Over the last three years, PHX Energy Services has grown earnings per share (EPS) at as impressive rate from a relatively low point, resulting in a three year percentage growth rate that isn't particularly indicative of expected future performance. As a result, we'll zoom in on growth over the last year, instead. Outstandingly, PHX Energy Services' EPS shot from CA$0.30 to CA$0.64, over the last year. Year on year growth of 111% is certainly a sight to behold. Shareholders will be hopeful that this is a sign of the company reaching an inflection point.

Careful consideration of revenue growth and earnings before interest and taxation (EBIT) margins can help inform a view on the sustainability of the recent profit growth. PHX Energy Services maintained stable EBIT margins over the last year, all while growing revenue 61% to CA$490m. That's encouraging news for the company!

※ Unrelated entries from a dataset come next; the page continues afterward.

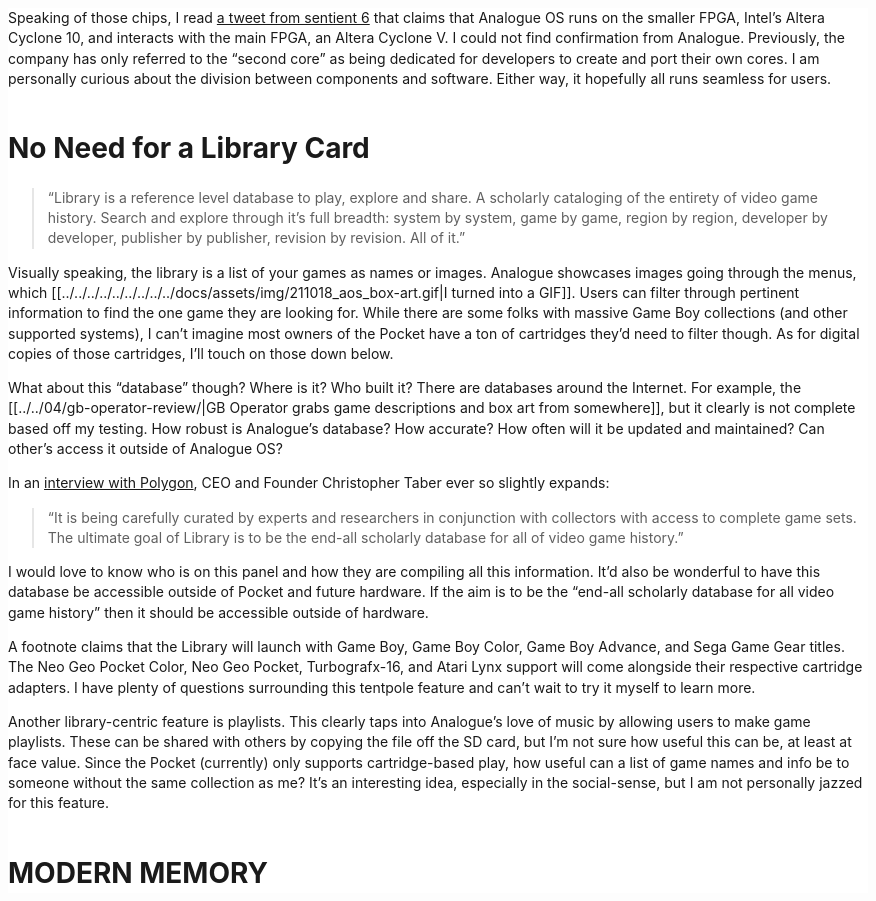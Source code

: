 Speaking of those chips, I read [a tweet from sentient 6](https://twitter.com/sentientsixp/status/1449463889414995970) that claims that Analogue OS runs on the smaller FPGA, Intel’s Altera Cyclone 10, and interacts with the main FPGA, an Altera Cyclone V. I could not find confirmation from Analogue. Previously, the company has only referred to the “second core” as being dedicated for developers to create and port their own cores. I am personally curious about the division between components and software. Either way, it hopefully all runs seamless for users.

# No Need for a Library Card

> “Library is a reference level database to play, explore and share. A scholarly cataloging of the entirety of video game history. Search and explore through it’s full breadth: system by system, game by game, region by region, developer by developer, publisher by publisher, revision by revision. All of it.”

Visually speaking, the library is a list of your games as names or images. Analogue showcases images going through the menus, which [[../../../../../../../../../docs/assets/img/211018_aos_box-art.gif|I turned into a GIF]]. Users can filter through pertinent information to find the one game they are looking for. While there are some folks with massive Game Boy collections (and other supported systems), I can’t imagine most owners of the Pocket have a ton of cartridges they’d need to filter though. As for digital copies of those cartridges, I’ll touch on those down below.

What about this “database” though? Where is it? Who built it? There are databases around the Internet. For example, the [[../../04/gb-operator-review/|GB Operator grabs game descriptions and box art from somewhere]], but it clearly is not complete based off my testing. How robust is Analogue’s database? How accurate? How often will it be updated and maintained? Can other’s access it outside of Analogue OS?

In an [interview with Polygon](https://www.polygon.com/22728859/analogue-pocket-save-states-playlists-library-fpga), CEO and Founder Christopher Taber ever so slightly expands:

> “It is being carefully curated by experts and researchers in conjunction with collectors with access to complete game sets. The ultimate goal of Library is to be the end-all scholarly database for all of video game history.”

I would love to know who is on this panel and how they are compiling all this information. It’d also be wonderful to have this database be accessible outside of Pocket and future hardware. If the aim is to be the “end-all scholarly database for all video game history” then it should be accessible outside of hardware.

A footnote claims that the Library will launch with Game Boy, Game Boy Color, Game Boy Advance, and Sega Game Gear titles. The Neo Geo Pocket Color, Neo Geo Pocket, Turbografx-16, and Atari Lynx support will come alongside their respective cartridge adapters. I have plenty of questions surrounding this tentpole feature and can’t wait to try it myself to learn more.

Another library-centric feature is playlists. This clearly taps into Analogue’s love of music by allowing users to make game playlists. These can be shared with others by copying the file off the SD card, but I’m not sure how useful this can be, at least at face value. Since the Pocket (currently) only supports cartridge-based play, how useful can a list of game names and info be to someone without the same collection as me? It’s an interesting idea, especially in the social-sense, but I am not personally jazzed for this feature.

# MODERN MEMORY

The chart below shows how the company's bottom and top lines have progressed over time. Click on the chart to see the exact numbers.

You don't drive with your eyes on the rear-view mirror, so you might be more interested in this free report showing analyst forecasts for PHX Energy Services' future profits.

Are PHX Energy Services Insiders Aligned With All Shareholders?

It's a necessity that company leaders act in the best interest of shareholders and so insider investment always comes as a reassurance to the market. So it is good to see that PHX Energy Services insiders have a significant amount of capital invested in the stock. Indeed, they hold CA$58m worth of its stock. That's a lot of money, and no small incentive to work hard. Those holdings account for over 15% of the company; visible skin in the game.

Does PHX Energy Services Deserve A Spot On Your Watchlist?

PHX Energy Services' earnings have taken off in quite an impressive fashion. That sort of growth is nothing short of eye-catching, and the large investment held by insiders should certainly brighten the view of the company. The hope is, of course, that the strong growth marks a fundamental improvement in the business economics. Based on the sum of its parts, we definitely think its worth watching PHX Energy Services very closely. However, before you get too excited we've discovered 4 warning signs for PHX Energy Services (1 is a bit unpleasant!) that you should be aware of.

There's always the possibility of doing well buying stocks that are not growing earnings and do not have insiders buying shares. But for those who consider these important metrics, we encourage you to check out companies that do have those features. You can access a free list of them here.

Please note the insider transactions discussed in this article refer to reportable transactions in the relevant jurisdiction.

Have feedback on this article? Concerned about the content? Get in touch with us directly. Alternatively, email editorial-team (at) simplywallst.com.

This article by Simply Wall St is general in nature. We provide commentary based on historical data and analyst forecasts only using an unbiased methodology and our articles are not intended to be financial advice. It does not constitute a recommendation to buy or sell any stock, and does not take account of your objectives, or your financial situation. We aim to bring you long-term focused analysis driven by fundamental data. Note that our analysis may not factor in the latest price-sensitive company announcements or qualitative material. Simply Wall St has no position in any stocks mentioned.